En 2005, cuando el PlayStation 2 ya tenía cinco años de haber salido, llegó un título que a la postre se convertiría en uno de los estandartes de la marca, God of War, un juego de acción frenética que nos presentó a uno de los protagonistas más imponentes de la historia de los videojuegos.
Como buen tecnorruco por supuesto sabes que estamos hablando de Kratos, pero lo que quizá no tengas tan presente (a no ser por el título de este texto) es que el primer God of War está cumpliendo 15 años.
Han sido tres lustros de despedazar a seres mitológicos y de enfrentarse no solo a deidades de la mitología griega, sino también de la nórdica.
Todo inició con ese primer juego que nos puso en los zapatos de Kratos, el Fantasma de Esparta -un guerrero que asesinó a su familia mientras era manipulado por Ares, el Dios de la Guerra-, a quien acompañamos en su travesía para detener al responsable de su tragedia.

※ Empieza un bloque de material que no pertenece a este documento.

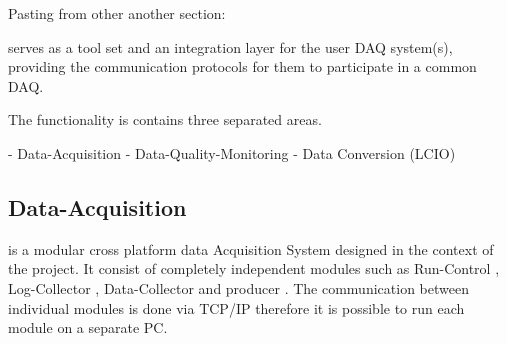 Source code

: 
\newcommand{\subeventtype}{Sub-Event-Type }
\newcommand{\tcp}{TCP/IP }
\newcommand{\dataconverterplugin}{Data-Converter-Plugin }
\newcommand{\eventid}{Event-ID }
\newcommand{\cpp}{C++ }
\newcommand{\producer}{producer }
\newcommand{\eventtype}{Event-Type }
\newcommand{\event}{Event }
\newcommand{\eventheader}{Event-Header }
\newcommand{\timestamp}{Time-Stamp }
\newcommand{\rawdata}{Raw-Data }
\newcommand{\datablock}{Data-Block }
\newcommand{\da}{Data-Acquisition }
\newcommand{\dc}{Data-Collector }
\newcommand{\onlinemon}{Online-Monitor }
\newcommand{\hitmaps}{Hit-Maps }
\newcommand{\corplots}{Correlation-Plots }
\newcommand{\offlineana}{Offline-Analysis }
\newcommand{\filewriter}{File-Writer }
\newcommand{\rc}{Run-Control }
\newcommand{\testrc}{TestRunControl }
\newcommand{\logcollector}{Log-Collector }


Pasting  from other another section:

\eudaq serves as a tool set and an integration layer for the user DAQ system(s), providing the communication protocols for them to participate in a common DAQ. 


The functionality is contains three separated areas. 

- Data-Acquisition
- Data-Quality-Monitoring 
- Data Conversion (LCIO)

\subsection{Data-Acquisition}


\eudaq is a modular cross platform data Acquisition System designed in the context of the \eudet project. 
It consist of completely independent modules such as \rc, \logcollector, \dc and \producer. 
The communication between individual modules is done via \tcp therefore it is possible to run each module on a separate PC.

El modelo del primer God of War era de acción hack and slash y resolución de puzzles, y Kratos fue diseñado como un personaje trágico pero con el que era difícil empatizar, salvo por el hecho de que era increíblemente badass.
God of War se convirtió en un éxito de ventas, en un hito para los videojuegos y hasta la fecha es imposible pensar en quick time events sin mentalizarlo.
Naturalmente le siguieron secuelas y precuelas, algunas estupendas y otras olvidables, todas enfocadas en un mismo sistema de combos y en una propuesta general que con el tiempo hizo que la saga cayera en un estancamiento en forma y sustancia.
Pero en 2018 llegó una entrega, también llamada God of War, que llevó a la franquicia a lares más allá de la mitología griega y que le inyectó vitalidad gracias a un enfoque fílmico en la narrativa, a la adición de un personaje secundario que extendió los alcances del gameplay y a un sistema de combate más complejo que ya no dependía solo del mero botonazo y de la memorización de secuencias.
Además, el juego hizo de Kratos un individuo empático.
God of War ya no es lo mismo de hace 15 años, y aunque algunos puristas no estén de acuerdo con ello, es un excelente caso para explicar que los cambios son buenos -o al menos en su mayoría- y necesarios para reivindicar aquello que se va desviando en el camino.